» **Material for this task**:
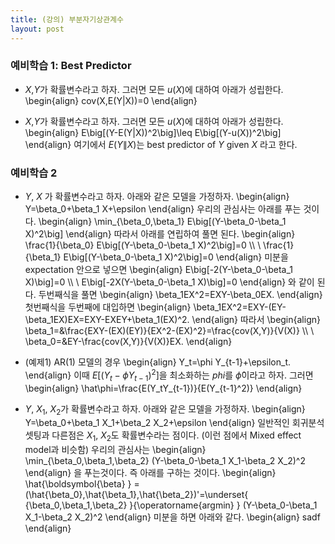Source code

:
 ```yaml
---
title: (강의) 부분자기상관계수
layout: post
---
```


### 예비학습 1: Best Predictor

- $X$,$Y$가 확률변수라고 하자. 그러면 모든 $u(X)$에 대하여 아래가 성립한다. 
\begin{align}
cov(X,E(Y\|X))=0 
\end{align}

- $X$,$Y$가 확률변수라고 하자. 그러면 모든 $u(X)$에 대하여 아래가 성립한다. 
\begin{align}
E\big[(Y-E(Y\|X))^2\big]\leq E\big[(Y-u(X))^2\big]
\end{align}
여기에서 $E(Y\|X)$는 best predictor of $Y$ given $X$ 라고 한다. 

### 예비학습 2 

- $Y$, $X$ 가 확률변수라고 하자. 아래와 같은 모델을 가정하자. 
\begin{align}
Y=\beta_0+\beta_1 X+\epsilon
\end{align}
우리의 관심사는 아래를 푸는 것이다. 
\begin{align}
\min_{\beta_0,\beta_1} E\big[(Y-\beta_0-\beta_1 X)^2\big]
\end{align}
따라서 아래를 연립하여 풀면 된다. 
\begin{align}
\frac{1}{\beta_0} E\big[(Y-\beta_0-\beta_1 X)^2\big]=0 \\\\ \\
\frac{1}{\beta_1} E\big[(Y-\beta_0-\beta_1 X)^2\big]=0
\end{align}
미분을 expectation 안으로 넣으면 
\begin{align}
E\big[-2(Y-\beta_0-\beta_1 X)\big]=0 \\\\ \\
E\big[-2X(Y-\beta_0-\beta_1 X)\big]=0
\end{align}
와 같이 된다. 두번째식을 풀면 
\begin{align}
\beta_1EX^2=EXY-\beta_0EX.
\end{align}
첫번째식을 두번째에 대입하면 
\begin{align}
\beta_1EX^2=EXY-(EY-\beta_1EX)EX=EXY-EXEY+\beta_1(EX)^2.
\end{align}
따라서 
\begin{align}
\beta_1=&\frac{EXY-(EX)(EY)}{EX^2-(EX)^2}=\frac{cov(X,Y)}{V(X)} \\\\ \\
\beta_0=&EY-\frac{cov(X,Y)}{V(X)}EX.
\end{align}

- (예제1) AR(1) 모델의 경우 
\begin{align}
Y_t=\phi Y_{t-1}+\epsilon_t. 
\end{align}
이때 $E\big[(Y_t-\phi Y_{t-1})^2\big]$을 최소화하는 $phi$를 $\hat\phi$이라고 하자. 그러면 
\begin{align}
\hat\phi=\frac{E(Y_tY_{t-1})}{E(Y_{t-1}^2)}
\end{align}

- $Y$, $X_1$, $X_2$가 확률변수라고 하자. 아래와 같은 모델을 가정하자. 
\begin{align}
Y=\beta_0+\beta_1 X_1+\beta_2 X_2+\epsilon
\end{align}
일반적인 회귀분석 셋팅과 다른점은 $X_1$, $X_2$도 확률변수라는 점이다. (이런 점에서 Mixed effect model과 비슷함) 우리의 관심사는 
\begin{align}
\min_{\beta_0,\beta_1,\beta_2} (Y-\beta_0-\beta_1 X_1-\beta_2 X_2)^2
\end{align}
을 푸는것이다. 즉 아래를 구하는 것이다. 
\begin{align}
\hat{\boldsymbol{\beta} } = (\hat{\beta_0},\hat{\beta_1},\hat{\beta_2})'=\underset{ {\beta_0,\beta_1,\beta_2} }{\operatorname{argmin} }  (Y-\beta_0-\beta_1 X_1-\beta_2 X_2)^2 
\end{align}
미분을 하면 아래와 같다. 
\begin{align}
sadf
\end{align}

» **What you should do**:
The copy you output must match the entries above exactly, except that it has no pictures.

» **Task answer**:
Source code

:
 ```yaml
---
title: (강의) 부분자기상관계수
layout: post
---
```


### 예비학습 1: Best Predictor

- $X$,$Y$가 확률변수라고 하자. 그러면 모든 $u(X)$에 대하여 아래가 성립한다. 
\begin{align}
cov(X,E(Y\|X))=0 
\end{align}

- $X$,$Y$가 확률변수라고 하자. 그러면 모든 $u(X)$에 대하여 아래가 성립한다. 
\begin{align}
E\big[(Y-E(Y\|X))^2\big]\leq E\big[(Y-u(X))^2\big]
\end{align}
여기에서 $E(Y\|X)$는 best predictor of $Y$ given $X$ 라고 한다. 

### 예비학습 2 

- $Y$, $X$ 가 확률변수라고 하자. 아래와 같은 모델을 가정하자. 
\begin{align}
Y=\beta_0+\beta_1 X+\epsilon
\end{align}
우리의 관심사는 아래를 푸는 것이다. 
\begin{align}
\min_{\beta_0,\beta_1} E\big[(Y-\beta_0-\beta_1 X)^2\big]
\end{align}
따라서 아래를 연립하여 풀면 된다. 
\begin{align}
\frac{1}{\beta_0} E\big[(Y-\beta_0-\beta_1 X)^2\big]=0 \\\\ \\
\frac{1}{\beta_1} E\big[(Y-\beta_0-\beta_1 X)^2\big]=0
\end{align}
미분을 expectation 안으로 넣으면 
\begin{align}
E\big[-2(Y-\beta_0-\beta_1 X)\big]=0 \\\\ \\
E\big[-2X(Y-\beta_0-\beta_1 X)\big]=0
\end{align}
와 같이 된다. 두번째식을 풀면 
\begin{align}
\beta_1EX^2=EXY-\beta_0EX.
\end{align}
첫번째식을 두번째에 대입하면 
\begin{align}
\beta_1EX^2=EXY-(EY-\beta_1EX)EX=EXY-EXEY+\beta_1(EX)^2.
\end{align}
따라서 
\begin{align}
\beta_1=&\frac{EXY-(EX)(EY)}{EX^2-(EX)^2}=\frac{cov(X,Y)}{V(X)} \\\\ \\
\beta_0=&EY-\frac{cov(X,Y)}{V(X)}EX.
\end{align}

- (예제1) AR(1) 모델의 경우 
\begin{align}
Y_t=\phi Y_{t-1}+\epsilon_t. 
\end{align}
이때 $E\big[(Y_t-\phi Y_{t-1})^2\big]$을 최소화하는 $phi$를 $\hat\phi$이라고 하자. 그러면 
\begin{align}
\hat\phi=\frac{E(Y_tY_{t-1})}{E(Y_{t-1}^2)}
\end{align}

- $Y$, $X_1$, $X_2$가 확률변수라고 하자. 아래와 같은 모델을 가정하자. 
\begin{align}
Y=\beta_0+\beta_1 X_1+\beta_2 X_2+\epsilon
\end{align}
일반적인 회귀분석 셋팅과 다른점은 $X_1$, $X_2$도 확률변수라는 점이다. (이런 점에서 Mixed effect model과 비슷함) 우리의 관심사는 
\begin{align}
\min_{\beta_0,\beta_1,\beta_2} (Y-\beta_0-\beta_1 X_1-\beta_2 X_2)^2
\end{align}
을 푸는것이다. 즉 아래를 구하는 것이다. 
\begin{align}
\hat{\boldsymbol{\beta} } = (\hat{\beta_0},\hat{\beta_1},\hat{\beta_2})'=\underset{ {\beta_0,\beta_1,\beta_2} }{\operatorname{argmin} }  (Y-\beta_0-\beta_1 X_1-\beta_2 X_2)^2 
\end{align}
미분을 하면 아래와 같다. 
\begin{align}
sadf
\end{align}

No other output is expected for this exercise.